Closed alelim-bio closed 5 years ago
Sorry but I don't think it is feasible to use nanopolish for this project. Try medaka, which is much faster.
Jared
Hello Jared,
Thank you for your answer. As a follow-up question, we have access to three different supercomputers will it be feasible with a multi-node job? I believe the largest node we can access has 704 threads or we can access multiple Sky-Lakes.

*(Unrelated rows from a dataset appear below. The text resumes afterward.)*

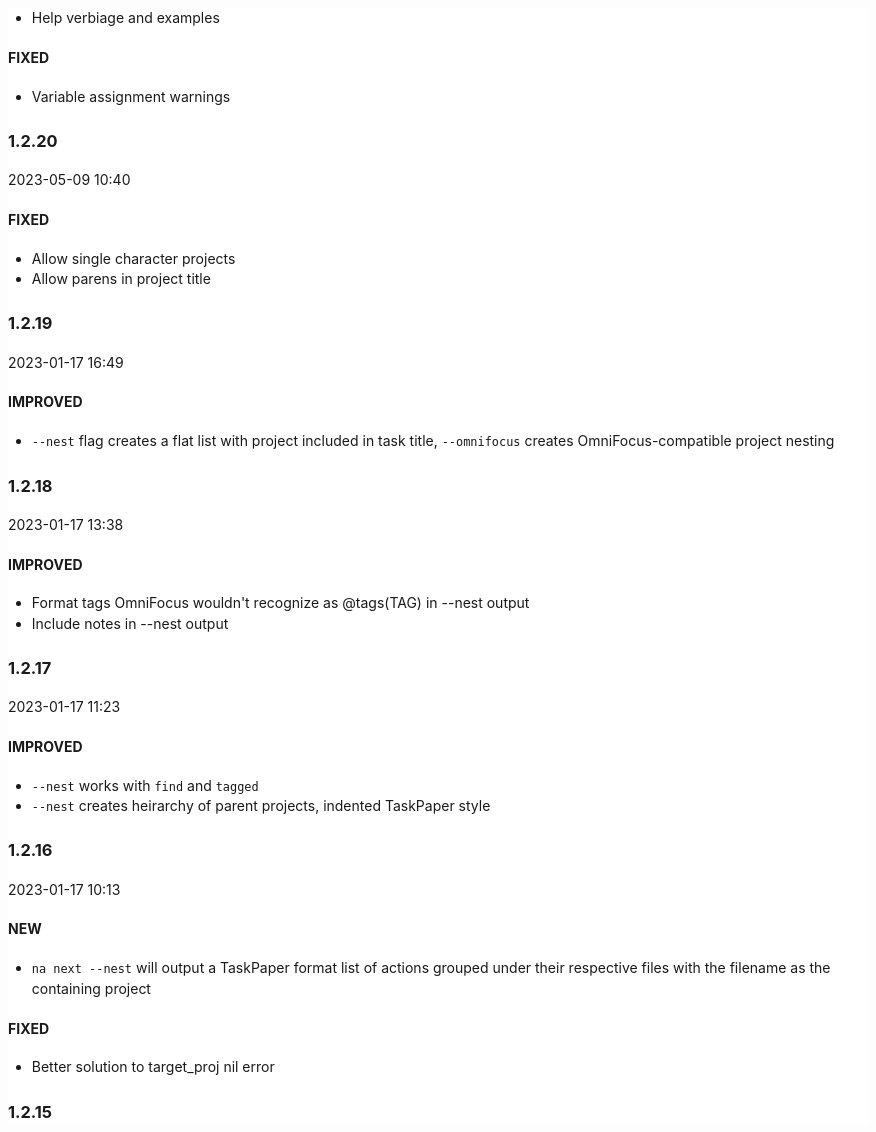 - Help verbiage and examples

#### FIXED

- Variable assignment warnings

### 1.2.20

2023-05-09 10:40

#### FIXED

- Allow single character projects
- Allow parens in project title

### 1.2.19

2023-01-17 16:49

#### IMPROVED

- `--nest` flag creates a flat list with project included in task title, `--omnifocus` creates OmniFocus-compatible project nesting

### 1.2.18

2023-01-17 13:38

#### IMPROVED

- Format tags OmniFocus wouldn't recognize as @tags(TAG) in --nest output
- Include notes in --nest output

### 1.2.17

2023-01-17 11:23

#### IMPROVED

- `--nest` works with `find` and `tagged`
- `--nest` creates heirarchy of parent projects, indented TaskPaper style

### 1.2.16

2023-01-17 10:13

#### NEW

- `na next --nest` will output a TaskPaper format list of actions grouped under their respective files with the filename as the containing project

#### FIXED

- Better solution to target_proj nil error

### 1.2.15
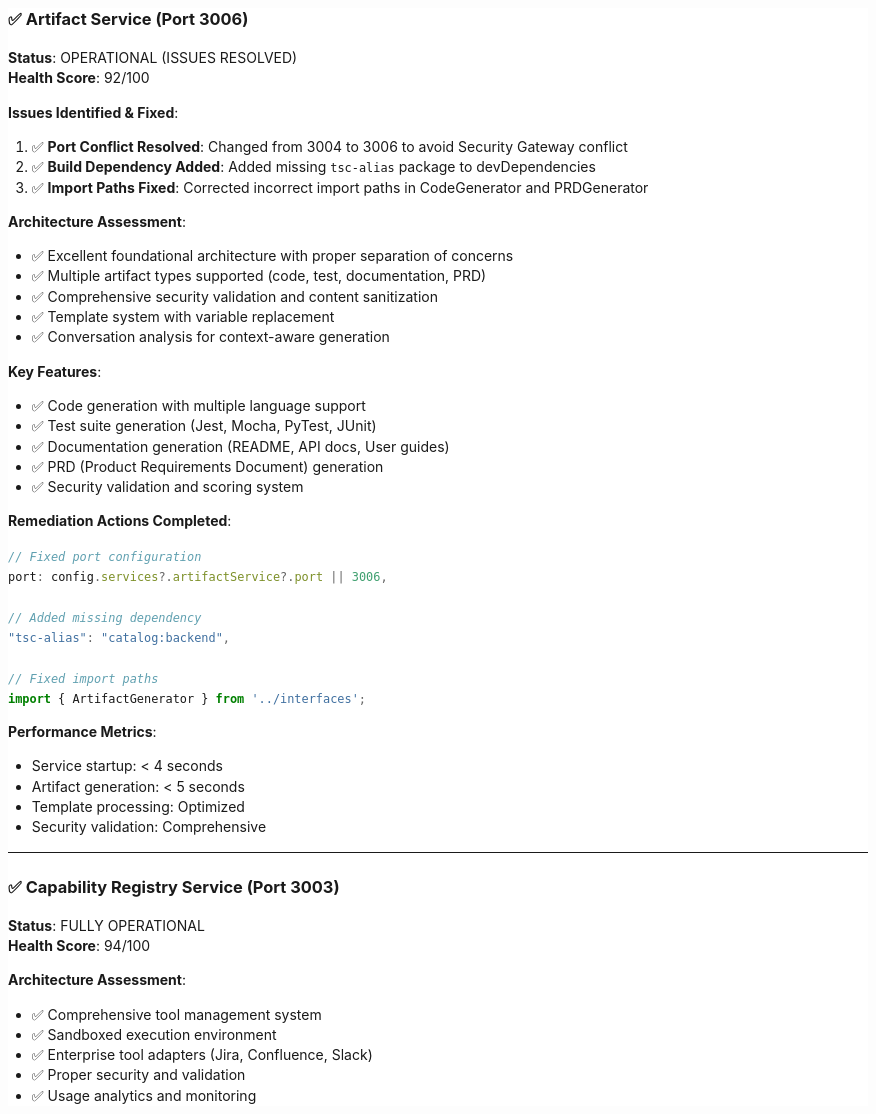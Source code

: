 
### ✅ **Artifact Service (Port 3006)** 
**Status**: OPERATIONAL (ISSUES RESOLVED)  
**Health Score**: 92/100

**Issues Identified & Fixed**:
1. ✅ **Port Conflict Resolved**: Changed from 3004 to 3006 to avoid Security Gateway conflict
2. ✅ **Build Dependency Added**: Added missing `tsc-alias` package to devDependencies
3. ✅ **Import Paths Fixed**: Corrected incorrect import paths in CodeGenerator and PRDGenerator

**Architecture Assessment**:
- ✅ Excellent foundational architecture with proper separation of concerns
- ✅ Multiple artifact types supported (code, test, documentation, PRD)
- ✅ Comprehensive security validation and content sanitization
- ✅ Template system with variable replacement
- ✅ Conversation analysis for context-aware generation

**Key Features**:
- ✅ Code generation with multiple language support
- ✅ Test suite generation (Jest, Mocha, PyTest, JUnit)
- ✅ Documentation generation (README, API docs, User guides)
- ✅ PRD (Product Requirements Document) generation
- ✅ Security validation and scoring system

**Remediation Actions Completed**:
```typescript
// Fixed port configuration
port: config.services?.artifactService?.port || 3006,

// Added missing dependency
"tsc-alias": "catalog:backend",

// Fixed import paths
import { ArtifactGenerator } from '../interfaces';
```

**Performance Metrics**:
- Service startup: < 4 seconds
- Artifact generation: < 5 seconds
- Template processing: Optimized
- Security validation: Comprehensive

---

### ✅ **Capability Registry Service (Port 3003)**
**Status**: FULLY OPERATIONAL  
**Health Score**: 94/100

**Architecture Assessment**:
- ✅ Comprehensive tool management system
- ✅ Sandboxed execution environment
- ✅ Enterprise tool adapters (Jira, Confluence, Slack)
- ✅ Proper security and validation
- ✅ Usage analytics and monitoring
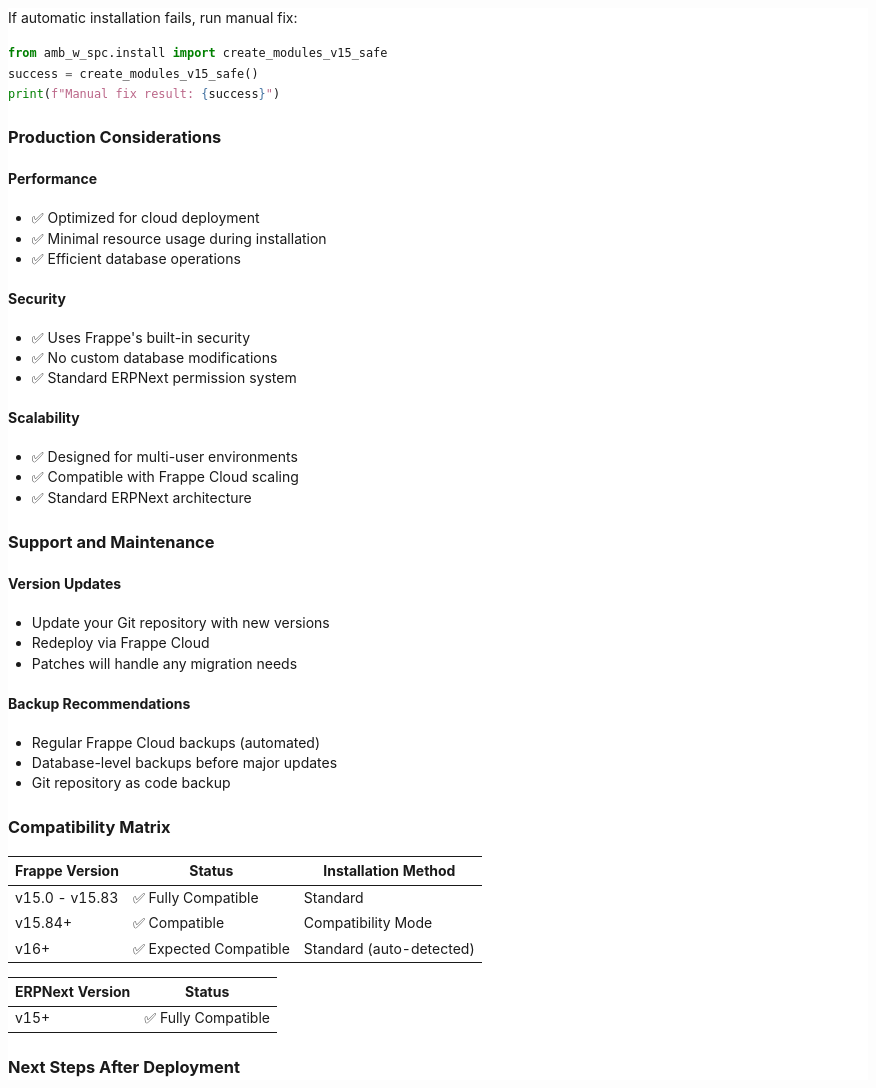 If automatic installation fails, run manual fix:
```python
from amb_w_spc.install import create_modules_v15_safe
success = create_modules_v15_safe()
print(f"Manual fix result: {success}")
```

### Production Considerations

#### Performance
- ✅ Optimized for cloud deployment
- ✅ Minimal resource usage during installation
- ✅ Efficient database operations

#### Security
- ✅ Uses Frappe's built-in security
- ✅ No custom database modifications
- ✅ Standard ERPNext permission system

#### Scalability
- ✅ Designed for multi-user environments
- ✅ Compatible with Frappe Cloud scaling
- ✅ Standard ERPNext architecture

### Support and Maintenance

#### Version Updates
- Update your Git repository with new versions
- Redeploy via Frappe Cloud
- Patches will handle any migration needs

#### Backup Recommendations
- Regular Frappe Cloud backups (automated)
- Database-level backups before major updates
- Git repository as code backup

### Compatibility Matrix

| Frappe Version | Status | Installation Method |
|---------------|---------|-------------------|
| v15.0 - v15.83 | ✅ Fully Compatible | Standard |
| v15.84+ | ✅ Compatible | Compatibility Mode |
| v16+ | ✅ Expected Compatible | Standard (auto-detected) |

| ERPNext Version | Status |
|----------------|---------|
| v15+ | ✅ Fully Compatible |

### Next Steps After Deployment
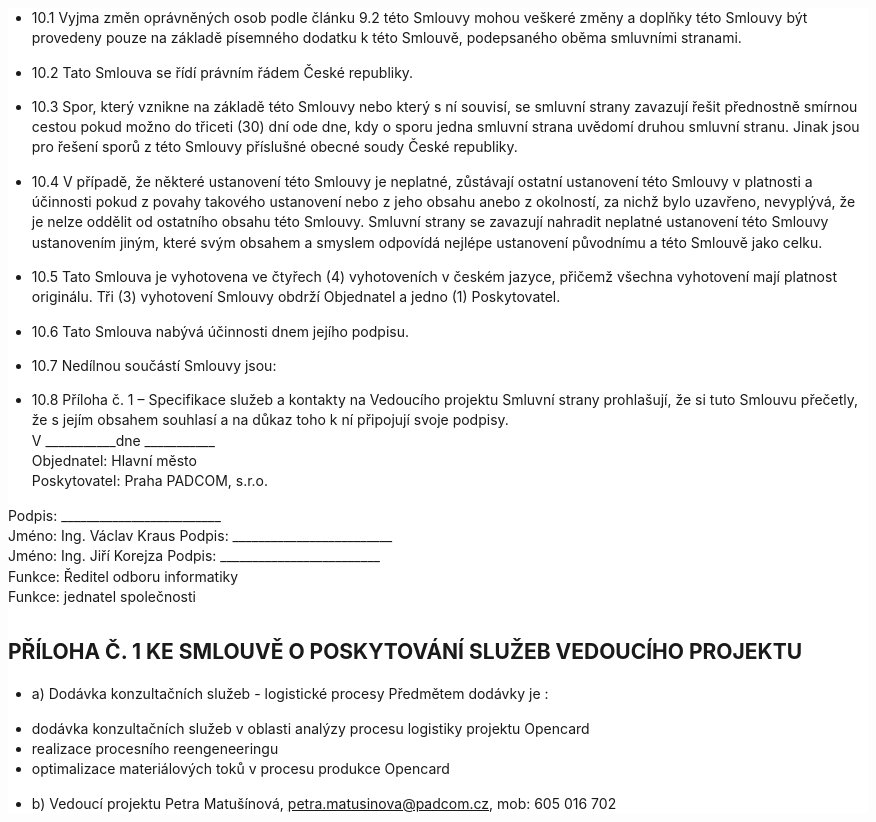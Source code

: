 * 10.1 Vyjma změn oprávněných osob podle článku 9.2 této Smlouvy mohou veškeré změny a
doplňky této Smlouvy být provedeny pouze na základě písemného dodatku k této
Smlouvě, podepsaného oběma smluvními stranami.

* 10.2 Tato Smlouva se řídí právním řádem České republiky.

* 10.3 Spor, který vznikne na základě této Smlouvy nebo který s ní souvisí, se smluvní strany
zavazují řešit přednostně smírnou cestou pokud možno do třiceti (30) dní ode dne, kdy o
sporu jedna smluvní strana uvědomí druhou smluvní stranu. Jinak jsou pro řešení sporů
z této Smlouvy příslušné obecné soudy České republiky.

* 10.4 V případě, že některé ustanovení této Smlouvy je neplatné, zůstávají ostatní ustanovení
této Smlouvy v platnosti a účinnosti pokud z povahy takového ustanovení nebo z jeho
obsahu anebo z okolností, za nichž bylo uzavřeno, nevyplývá, že je nelze oddělit od
ostatního obsahu této Smlouvy. Smluvní strany se zavazují nahradit neplatné ustanovení
této Smlouvy ustanovením jiným, které svým obsahem a smyslem odpovídá nejlépe
ustanovení původnímu a této Smlouvě jako celku.

* 10.5 Tato Smlouva je vyhotovena ve čtyřech (4) vyhotoveních v českém jazyce, přičemž
všechna vyhotovení mají platnost originálu. Tři (3) vyhotovení Smlouvy obdrží
Objednatel a jedno (1) Poskytovatel.

* 10.6 Tato Smlouva nabývá účinnosti dnem jejího podpisu.

* 10.7 Nedílnou součástí Smlouvy jsou:

* 10.8 Příloha č. 1 – Specifikace služeb a kontakty na Vedoucího projektu
Smluvní strany prohlašují, že si tuto Smlouvu přečetly, že s jejím obsahem souhlasí a na
důkaz toho k ní připojují svoje podpisy.  
V ___________dne ___________  
Objednatel: Hlavní město   
Poskytovatel: Praha PADCOM, s.r.o.  

Podpis: _________________________  
Jméno: Ing. Václav Kraus Podpis: _________________________  
Jméno: Ing. Jiří Korejza Podpis: _________________________  
Funkce: Ředitel odboru informatiky   
Funkce: jednatel společnosti  

## PŘÍLOHA Č. 1 KE SMLOUVĚ O POSKYTOVÁNÍ SLUŽEB VEDOUCÍHO PROJEKTU

 * a) Dodávka konzultačních služeb - logistické procesy
Předmětem dodávky je :
- dodávka konzultačních služeb v oblasti analýzy procesu logistiky projektu Opencard
- realizace procesního reengeneeringu
- optimalizace materiálových toků v procesu produkce Opencard
 * b) Vedoucí projektu
Petra Matušínová, petra.matusinova@padcom.cz, mob: 605 016 702

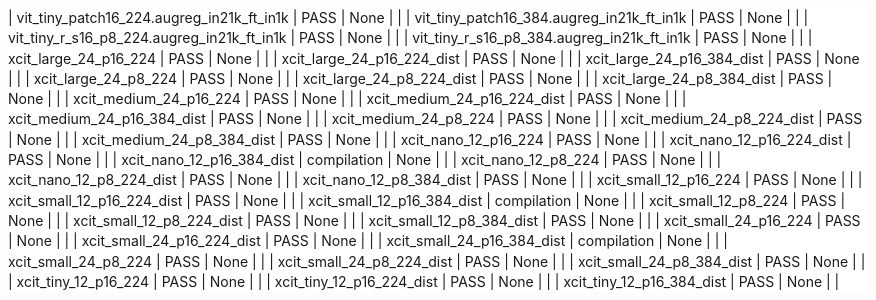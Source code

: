 | vit_tiny_patch16_224.augreg_in21k_ft_in1k | PASS | None | |
| vit_tiny_patch16_384.augreg_in21k_ft_in1k | PASS | None | |
| vit_tiny_r_s16_p8_224.augreg_in21k_ft_in1k | PASS | None | |
| vit_tiny_r_s16_p8_384.augreg_in21k_ft_in1k | PASS | None | |
| xcit_large_24_p16_224 | PASS | None | |
| xcit_large_24_p16_224_dist | PASS | None | |
| xcit_large_24_p16_384_dist | PASS | None | |
| xcit_large_24_p8_224 | PASS | None | |
| xcit_large_24_p8_224_dist | PASS | None | |
| xcit_large_24_p8_384_dist | PASS | None | |
| xcit_medium_24_p16_224 | PASS | None | |
| xcit_medium_24_p16_224_dist | PASS | None | |
| xcit_medium_24_p16_384_dist | PASS | None | |
| xcit_medium_24_p8_224 | PASS | None | |
| xcit_medium_24_p8_224_dist | PASS | None | |
| xcit_medium_24_p8_384_dist | PASS | None | |
| xcit_nano_12_p16_224 | PASS | None | |
| xcit_nano_12_p16_224_dist | PASS | None | |
| xcit_nano_12_p16_384_dist | compilation | None | |
| xcit_nano_12_p8_224 | PASS | None | |
| xcit_nano_12_p8_224_dist | PASS | None | |
| xcit_nano_12_p8_384_dist | PASS | None | |
| xcit_small_12_p16_224 | PASS | None | |
| xcit_small_12_p16_224_dist | PASS | None | |
| xcit_small_12_p16_384_dist | compilation | None | |
| xcit_small_12_p8_224 | PASS | None | |
| xcit_small_12_p8_224_dist | PASS | None | |
| xcit_small_12_p8_384_dist | PASS | None | |
| xcit_small_24_p16_224 | PASS | None | |
| xcit_small_24_p16_224_dist | PASS | None | |
| xcit_small_24_p16_384_dist | compilation | None | |
| xcit_small_24_p8_224 | PASS | None | |
| xcit_small_24_p8_224_dist | PASS | None | |
| xcit_small_24_p8_384_dist | PASS | None | |
| xcit_tiny_12_p16_224 | PASS | None | |
| xcit_tiny_12_p16_224_dist | PASS | None | |
| xcit_tiny_12_p16_384_dist | PASS | None | |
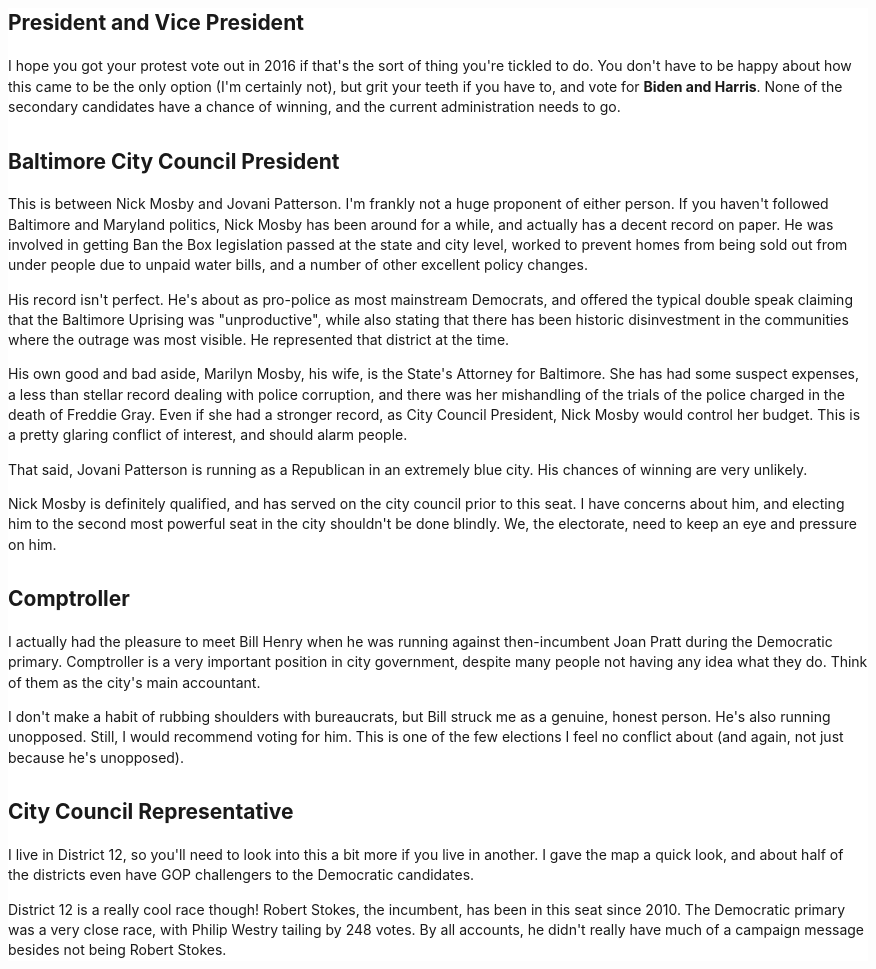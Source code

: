 ## President and Vice President 

I hope you got your protest vote out in 2016 if that's the sort of thing you're tickled to do. You
don't have to be happy about how this came to be the only option (I'm certainly not), but grit your
teeth if you have to, and vote for __Biden and Harris__. None of the secondary candidates have a
chance of winning, and the current administration needs to go.

## Baltimore City Council President

This is between Nick Mosby and Jovani Patterson. I'm frankly not a huge proponent of either person. 
If you haven't followed Baltimore and Maryland politics, Nick Mosby has been around for a while, and
actually has a decent record on paper. He was involved in getting Ban the Box legislation passed at
the state and city level, worked to prevent homes from being sold out from under people due to
unpaid water bills, and a number of other excellent policy changes.

His record isn't perfect. He's about as pro-police as most mainstream Democrats, and offered the
typical double speak claiming that the Baltimore Uprising was "unproductive", while also stating
that there has been historic disinvestment in the communities where the outrage was most visible.
He represented that district at the time.

His own good and bad aside, Marilyn Mosby, his wife, is the State's Attorney for Baltimore. She
has had some suspect expenses, a less than stellar record dealing with police corruption, and there
was her mishandling of the trials of the police charged in the death of Freddie Gray. Even if she 
had a stronger record, as City Council President, Nick Mosby would control her budget. This is a
pretty glaring conflict of interest, and should alarm people.

That said, Jovani Patterson is running as a Republican in an extremely blue city. His chances of
winning are very unlikely.

Nick Mosby is definitely qualified, and has served on the city council prior to this seat. I have
concerns about him, and electing him to the second most powerful seat in the city shouldn't be done
blindly. We, the electorate, need to keep an eye and pressure on him.

## Comptroller
I actually had the pleasure to meet Bill Henry when he was running against then-incumbent Joan Pratt
during the Democratic primary. Comptroller is a very important position in city government, despite
many people not having any idea what they do. Think of them as the city's main accountant.

I don't make a habit of rubbing shoulders with bureaucrats, but Bill struck me as a genuine, honest
person. He's also running unopposed. Still, I would recommend voting for him. This is one of the few
elections I feel no conflict about (and again, not just because he's unopposed).

## City Council Representative
I live in District 12, so you'll need to look into this a bit more if you live in another. I gave the
map a quick look, and about half of the districts even have GOP challengers to the Democratic
candidates.

District 12 is a really cool race though! Robert Stokes, the incumbent, has been in this seat since
2010. The Democratic primary was a very close race, with Philip Westry tailing by 248 votes.
By all accounts, he didn't really have much of a campaign message besides not being Robert Stokes.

Additionally, if we lowered the amount of .fastq files for polishing would it be feasible to polish with nanopolish, for instance half the amount of files. We would like to try to get the best assembly and I believe medaka doesn't polish as well as nanopolish as it doesn't incorporate signal-level information.
Kind Regards,
Alex
How many nodes do you have access to?
Hello Jared,
We have access to around 65 nodes with a 32 core Skylake Xeon's per node.
Kind Regards,
Alex
Ok, it is worth trying then. I suggest using 4 threads per process, and as many processes as you are able to run.
Jared
Hello Nanopolish,
I was wondering if I could get your assistance on a computing dilemma we are having. To give some background, we currently have a very large plant genome assembly totaling to 343,222 contigs covering approximately 13.5 GB. Additionally, our .fastq basecalled file totals to approximately 487 GB in size. We wish to polish our genome however, just using a test set of two flow cells, a total of 29 GB, to polish our genome is taking longer than a 1 day to finish 1000 contigs on a dual Intel “Skylake” 6130 node, I feel at this rate it is unfeasible to maintain when we wish to incorporate the whole dataset.
I was wondering if you maybe could offer some advice to solve this problem or if you have had any experience dealing with a polishing project this large.
Thank you for your time. Kind Regards,
Alex